* _EXERCISE INSTRUCTIONS_: Filter these records by the string "custom", copying each line that holds it.

* _EXERCISE MATERIALS_:
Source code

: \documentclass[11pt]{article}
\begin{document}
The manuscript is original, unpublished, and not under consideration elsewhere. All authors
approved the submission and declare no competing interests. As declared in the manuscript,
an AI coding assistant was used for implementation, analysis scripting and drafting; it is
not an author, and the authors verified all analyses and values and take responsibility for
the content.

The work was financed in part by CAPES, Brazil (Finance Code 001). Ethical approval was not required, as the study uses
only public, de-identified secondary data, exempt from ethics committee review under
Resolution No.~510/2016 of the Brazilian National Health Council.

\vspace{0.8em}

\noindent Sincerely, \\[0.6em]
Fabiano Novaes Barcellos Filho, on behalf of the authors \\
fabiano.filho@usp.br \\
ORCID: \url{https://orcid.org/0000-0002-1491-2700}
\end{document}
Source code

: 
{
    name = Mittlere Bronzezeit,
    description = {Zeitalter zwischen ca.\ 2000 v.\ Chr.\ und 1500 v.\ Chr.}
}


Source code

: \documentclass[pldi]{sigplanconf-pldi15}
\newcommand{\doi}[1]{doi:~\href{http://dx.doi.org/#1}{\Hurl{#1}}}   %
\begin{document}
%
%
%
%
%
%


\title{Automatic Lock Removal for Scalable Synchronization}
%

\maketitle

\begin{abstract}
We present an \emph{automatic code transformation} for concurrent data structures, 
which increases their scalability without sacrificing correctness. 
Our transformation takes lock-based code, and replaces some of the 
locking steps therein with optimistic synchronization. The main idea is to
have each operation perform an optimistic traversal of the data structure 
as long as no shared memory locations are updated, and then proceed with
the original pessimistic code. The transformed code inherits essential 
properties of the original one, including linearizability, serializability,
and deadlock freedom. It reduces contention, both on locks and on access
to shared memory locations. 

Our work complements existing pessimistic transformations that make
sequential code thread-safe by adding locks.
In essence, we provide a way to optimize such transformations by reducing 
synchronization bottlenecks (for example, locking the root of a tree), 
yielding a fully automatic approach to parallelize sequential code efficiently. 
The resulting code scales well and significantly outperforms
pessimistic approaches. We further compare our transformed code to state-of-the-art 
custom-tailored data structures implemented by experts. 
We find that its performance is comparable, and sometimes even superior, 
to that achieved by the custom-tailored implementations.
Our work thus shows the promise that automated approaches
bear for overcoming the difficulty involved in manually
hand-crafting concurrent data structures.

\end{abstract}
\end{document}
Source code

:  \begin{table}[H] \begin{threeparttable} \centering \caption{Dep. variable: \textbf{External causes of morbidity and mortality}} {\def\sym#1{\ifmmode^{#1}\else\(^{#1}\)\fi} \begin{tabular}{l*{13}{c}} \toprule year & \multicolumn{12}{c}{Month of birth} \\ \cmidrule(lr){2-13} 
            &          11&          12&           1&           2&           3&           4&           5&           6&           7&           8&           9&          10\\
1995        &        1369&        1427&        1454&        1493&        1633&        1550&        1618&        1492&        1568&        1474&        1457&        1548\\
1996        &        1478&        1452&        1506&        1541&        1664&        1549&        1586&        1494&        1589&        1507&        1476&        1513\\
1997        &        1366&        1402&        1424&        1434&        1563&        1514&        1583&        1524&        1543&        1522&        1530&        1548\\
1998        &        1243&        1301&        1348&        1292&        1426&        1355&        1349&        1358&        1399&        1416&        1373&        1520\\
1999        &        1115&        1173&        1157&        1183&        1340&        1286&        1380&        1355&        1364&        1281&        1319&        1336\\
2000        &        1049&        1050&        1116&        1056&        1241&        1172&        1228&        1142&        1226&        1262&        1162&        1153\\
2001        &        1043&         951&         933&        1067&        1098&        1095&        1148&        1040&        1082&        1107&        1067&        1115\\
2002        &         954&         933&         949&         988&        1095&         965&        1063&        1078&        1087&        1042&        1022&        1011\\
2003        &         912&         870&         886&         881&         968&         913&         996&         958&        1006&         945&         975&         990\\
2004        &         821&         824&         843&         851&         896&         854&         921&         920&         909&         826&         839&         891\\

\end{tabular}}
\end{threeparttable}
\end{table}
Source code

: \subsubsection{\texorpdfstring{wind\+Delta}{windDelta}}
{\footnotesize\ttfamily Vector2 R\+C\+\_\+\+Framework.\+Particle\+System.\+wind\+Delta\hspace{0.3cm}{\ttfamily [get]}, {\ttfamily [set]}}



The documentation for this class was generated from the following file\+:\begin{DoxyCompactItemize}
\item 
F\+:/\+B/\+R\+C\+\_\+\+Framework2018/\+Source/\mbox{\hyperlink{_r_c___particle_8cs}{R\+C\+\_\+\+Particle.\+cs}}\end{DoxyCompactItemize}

* _WRITTEN RESPONSE_:
custom-tailored data structures implemented by experts. 
to that achieved by the custom-tailored implementations.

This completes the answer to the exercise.